Task item: Your task is to filter the data below down to the lines holding "means".

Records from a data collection
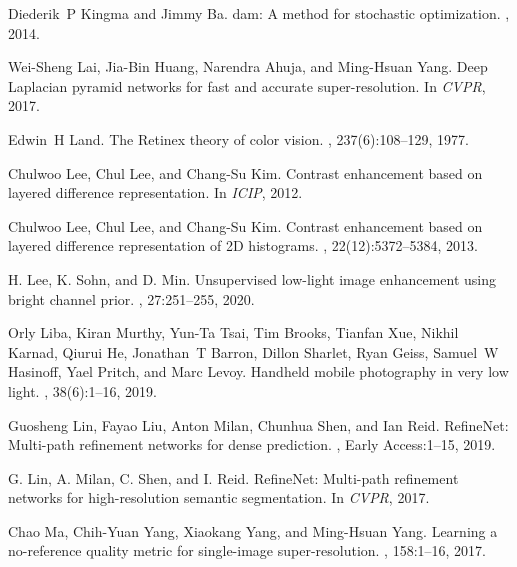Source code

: \documentclass[final]{cvpr}
\begin{document}
{\begin{thebibliography}{10}
Diederik~P Kingma and Jimmy Ba.
dam: {A} method for stochastic optimization.
, 2014.

Wei-Sheng Lai, Jia-Bin Huang, Narendra Ahuja, and Ming-Hsuan Yang.
\newblock Deep {L}aplacian pyramid networks for fast and accurate
  super-resolution.
\newblock In {\em CVPR}, 2017.

Edwin~H Land.
\newblock The {R}etinex theory of color vision.
, 237(6):108--129, 1977.

Chulwoo Lee, Chul Lee, and Chang-Su Kim.
\newblock Contrast enhancement based on layered difference representation.
\newblock In {\em ICIP}, 2012.

Chulwoo Lee, Chul Lee, and Chang-Su Kim.
\newblock Contrast enhancement based on layered difference representation of
  2{D} histograms.
, 22(12):5372--5384, 2013.

H. {Lee}, K. {Sohn}, and D. {Min}.
\newblock Unsupervised low-light image enhancement using bright channel prior.
, 27:251--255, 2020.

Orly Liba, Kiran Murthy, Yun-Ta Tsai, Tim Brooks, Tianfan Xue, Nikhil Karnad,
  Qiurui He, Jonathan~T Barron, Dillon Sharlet, Ryan Geiss, Samuel~W Hasinoff,
  Yael Pritch, and Marc Levoy.
\newblock Handheld mobile photography in very low light.
, 38(6):1--16, 2019.

Guosheng Lin, Fayao Liu, Anton Milan, Chunhua Shen, and Ian Reid.
\newblock Refine{N}et: {M}ulti-path refinement networks for dense prediction.
,
  Early Access:1--15, 2019.

G. Lin, A. Milan, C. Shen, and I. Reid.
\newblock Refine{N}et: {M}ulti-path refinement networks for high-resolution
  semantic segmentation.
\newblock In {\em CVPR}, 2017.

Chao Ma, Chih-Yuan Yang, Xiaokang Yang, and Ming-Hsuan Yang.
\newblock Learning a no-reference quality metric for single-image
  super-resolution.
, 158:1--16, 2017.


\end{thebibliography}}
\end{document}
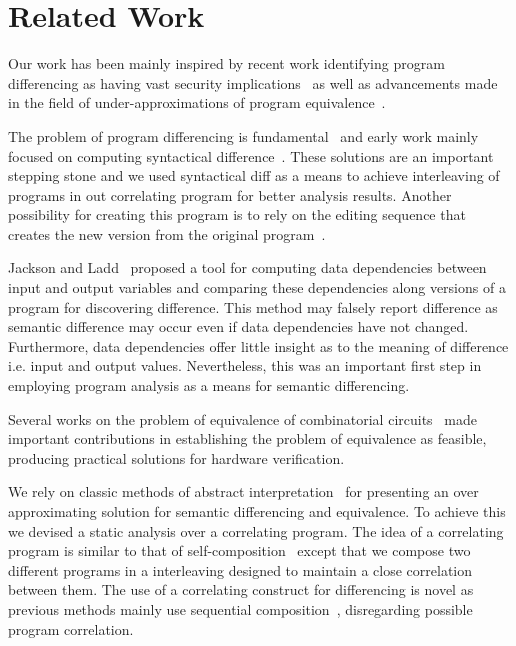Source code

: \section{Related Work} 

Our work has been mainly inspired by recent work identifying program differencing as having vast security implications~\cite{BrumleyPoosankamSongZheng08,SongSunZhang09} as well as advancements made in the field of under-approximations of program equivalence~\cite{GodlinStrichman09,KawaguchiLahiriRebelo10,DwyerElbaumPerson08,EnglerRamos11}.

The problem of program differencing is fundamental~\cite{Hoare69} and early work mainly focused on computing syntactical difference~\cite{HuntMcIlroy75}. These solutions are an important stepping stone and we used syntactical diff as a means to achieve interleaving of programs in out correlating program for better analysis results. Another possibility for creating this program is to rely on the editing sequence that creates the new version from the original program~\cite{Horwitz90}.

Jackson and Ladd~\cite{JacksonLadd94} proposed a tool for computing data dependencies between input and output variables and comparing these dependencies along versions of a program for discovering difference. This method may falsely report difference as semantic difference may occur even if data dependencies have not changed. Furthermore, data dependencies offer little insight as to the meaning of difference i.e. input and output values. Nevertheless, this was an important first step in employing program analysis as a means for semantic differencing.

Several works on the problem of equivalence of combinatorial circuits~\cite{KuehlmannKrohm97,BraytonChatterjeeMishchenkoEen06,ClarkeKroening03} made important contributions in establishing the problem of equivalence as feasible, producing practical solutions for hardware verification.

We rely on classic methods of abstract interpretation~\cite{CousotCousot77} for presenting an over approximating solution for semantic differencing and equivalence. To achieve this we devised a static analysis over a correlating program. The idea of a correlating program is similar to that of self-composition~\cite{AikenTerauchi05} except that we compose two different programs in a interleaving designed to maintain a close correlation between them. The use of a correlating construct for differencing is novel as previous methods mainly use sequential composition~\cite{GodlinStrichman09,DwyerElbaumPerson08,EnglerRamos11}, disregarding possible program correlation.

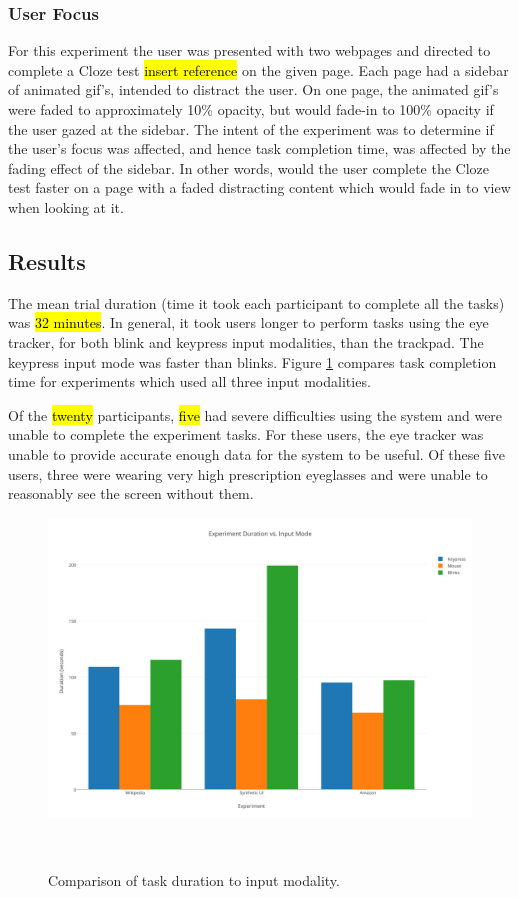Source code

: \documentclass{sigchi}
\begin{document}
\subsubsection{User Focus}
For this experiment the user was presented with two webpages and directed to complete a Cloze test \hl{insert reference} on the given page. Each page had a sidebar of animated gif's, intended to distract the user. On one page, the animated gif's were faded to approximately 10\% opacity, but would fade-in to 100\% opacity if the user gazed at the sidebar. The intent of the experiment was to determine if the user's focus was affected, and hence task completion time, was affected by the fading effect of the sidebar. In other words, would the user complete the Cloze test faster on a page with a faded distracting content which would fade in to view when looking at it.


\subsection{Results}
The mean trial duration (time it took each participant to complete all the tasks) was \hl{32 minutes}. In general, it took users longer to perform tasks using the eye tracker, for both blink and keypress input modalities, than the trackpad. The keypress input mode was faster than blinks. Figure \ref{fig:task-durations} compares task completion time for experiments which used all three input modalities.

Of the \hl{twenty} participants, \hl{five} had severe difficulties using the system and were unable to complete the experiment tasks. For these users, the eye tracker was unable to provide accurate enough data for the system to be useful. Of these five users, three were wearing very high prescription eyeglasses and were unable to reasonably see the screen without them.

\begin{figure}
\centering
  \includegraphics[width=0.9\columnwidth]{figures/task-durations.pdf}
  \caption{Comparison of task duration to input modality.
  }~\label{fig:task-durations}
\end{figure}
\end{document}
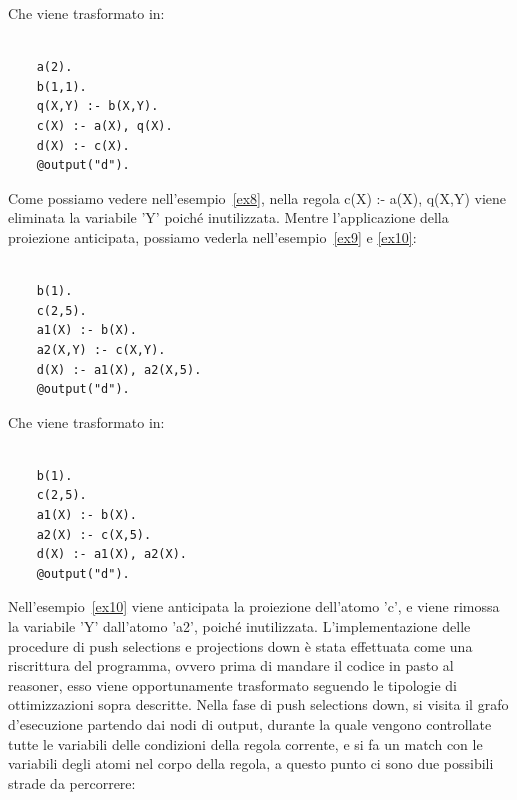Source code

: Che viene trasformato in:
\begin{example}\label{ex8}
	\begin{lstlisting}
	
	a(2). 
	b(1,1). 
	q(X,Y) :- b(X,Y). 
	c(X) :- a(X), q(X). 
	d(X) :- c(X). 
	@output("d").
	\end{lstlisting}
\end{example}
Come possiamo vedere nell'esempio~\ref{ex8}, nella regola c(X) :- a(X), q(X,Y) viene eliminata la variabile 'Y' poiché inutilizzata. \newline
Mentre l'applicazione della proiezione anticipata, possiamo vederla nell'esempio~\ref{ex9} e \ref{ex10}:
\begin{example}\label{ex9}
	\begin{lstlisting}
	
	b(1). 
	c(2,5). 
	a1(X) :- b(X). 
	a2(X,Y) :- c(X,Y). 
	d(X) :- a1(X), a2(X,5). 
	@output("d").
	\end{lstlisting}
\end{example}
Che viene trasformato in:
\begin{example}\label{ex10}
	\begin{lstlisting}
	
	b(1). 
	c(2,5). 
	a1(X) :- b(X). 
	a2(X) :- c(X,5). 
	d(X) :- a1(X), a2(X). 
	@output("d").
	\end{lstlisting}
\end{example}
Nell'esempio~\ref{ex10} viene anticipata la proiezione dell'atomo 'c', e viene rimossa la variabile 'Y' dall'atomo 'a2', poiché inutilizzata. \newline \newline
L'implementazione delle procedure di push selections e projections down è stata effettuata come una riscrittura del programma, ovvero prima di mandare il codice in pasto al reasoner, esso viene opportunamente trasformato seguendo le tipologie di ottimizzazioni sopra descritte. \newline
Nella fase di push selections down, si visita il grafo d'esecuzione partendo dai nodi di output, durante la quale vengono controllate tutte le variabili delle condizioni della regola corrente, e si fa un match con le variabili degli atomi nel corpo della regola, a questo punto ci sono due possibili strade da percorrere: 
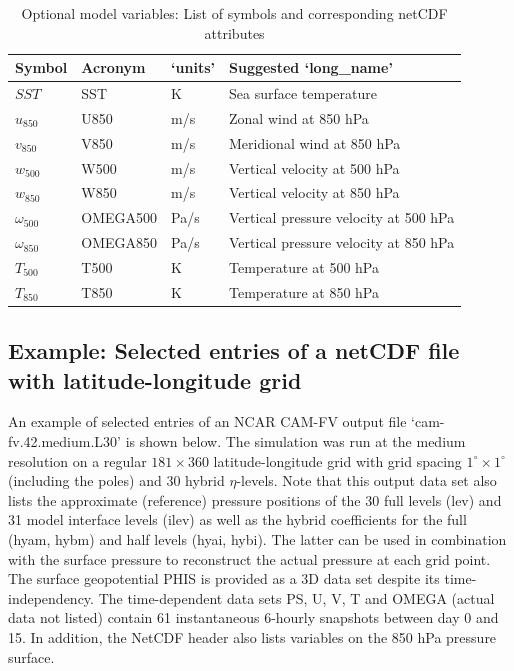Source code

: \documentclass[times,doublespace]{fldauth}
\begin{document}
{\begin{appendix}
\begin{table}[h]
\caption{Optional model variables: List of symbols and corresponding netCDF attributes} \label{tab:netcdf_opt}
\begin{tabular*}{\textwidth}{@{\extracolsep{\fill}}llll}
\hline Symbol & Acronym & `units' & Suggested `long\_name'  \\ \hline 
$SST$ & SST & K & Sea surface temperature  \\
$u_{850}$ & U850 & m/s &  Zonal wind at 850 hPa   \\
$v_{850}$ & V850 & m/s & Meridional wind at 850 hPa  \\
$w_{500}$ & W500 &m/s &  Vertical velocity at 500 hPa   \\
$w_{850}$ & W850 &m/s &  Vertical velocity at 850 hPa   \\
$\omega_{500}$ & OMEGA500 & Pa/s &  Vertical pressure velocity at 500 hPa   \\
$\omega_{850}$ & OMEGA850 & Pa/s &  Vertical pressure velocity at 850 hPa   \\
$T_{500}$ & T500 & K & Temperature at 500 hPa  \\
$T_{850}$ & T850 & K & Temperature at 850 hPa  \\
\hline 
\end{tabular*}
\end{table}


\subsection{Example: Selected entries of a netCDF file with latitude-longitude grid}
\label{netcdf-example}
An example of selected entries of an NCAR CAM-FV output file `cam-fv.42.medium.L30'  is shown below. The simulation was run at the medium resolution on a regular $181 \times 360$ latitude-longitude grid with grid spacing $1^{\circ} \times 1^{\circ}$ (including the poles) and 30 hybrid $\eta$-levels. Note that this output data set also lists the approximate (reference) pressure positions of the 30 full levels (lev) and 31 model interface levels (ilev) as well as the hybrid coefficients for the full (hyam, hybm) and half levels (hyai, hybi). The latter can be used in combination with the surface pressure to reconstruct the actual pressure at each grid point. The surface geopotential PHIS is provided as a 3D data set despite its time-independency. The time-dependent data sets PS, U, V, T and OMEGA (actual data not listed) contain 61 instantaneous 6-hourly snapshots between day 0 and 15. In addition, the NetCDF header also lists variables on the 850 hPa pressure surface.


\end{appendix}}
\end{document}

Response for this exercise:
The problem of program differencing is fundamental~\cite{Hoare69} and early work mainly focused on computing syntactical difference~\cite{HuntMcIlroy75}. These solutions are an important stepping stone and we used syntactical diff as a means to achieve interleaving of programs in out correlating program for better analysis results. Another possibility for creating this program is to rely on the editing sequence that creates the new version from the original program~\cite{Horwitz90}.
Jackson and Ladd~\cite{JacksonLadd94} proposed a tool for computing data dependencies between input and output variables and comparing these dependencies along versions of a program for discovering difference. This method may falsely report difference as semantic difference may occur even if data dependencies have not changed. Furthermore, data dependencies offer little insight as to the meaning of difference i.e. input and output values. Nevertheless, this was an important first step in employing program analysis as a means for semantic differencing.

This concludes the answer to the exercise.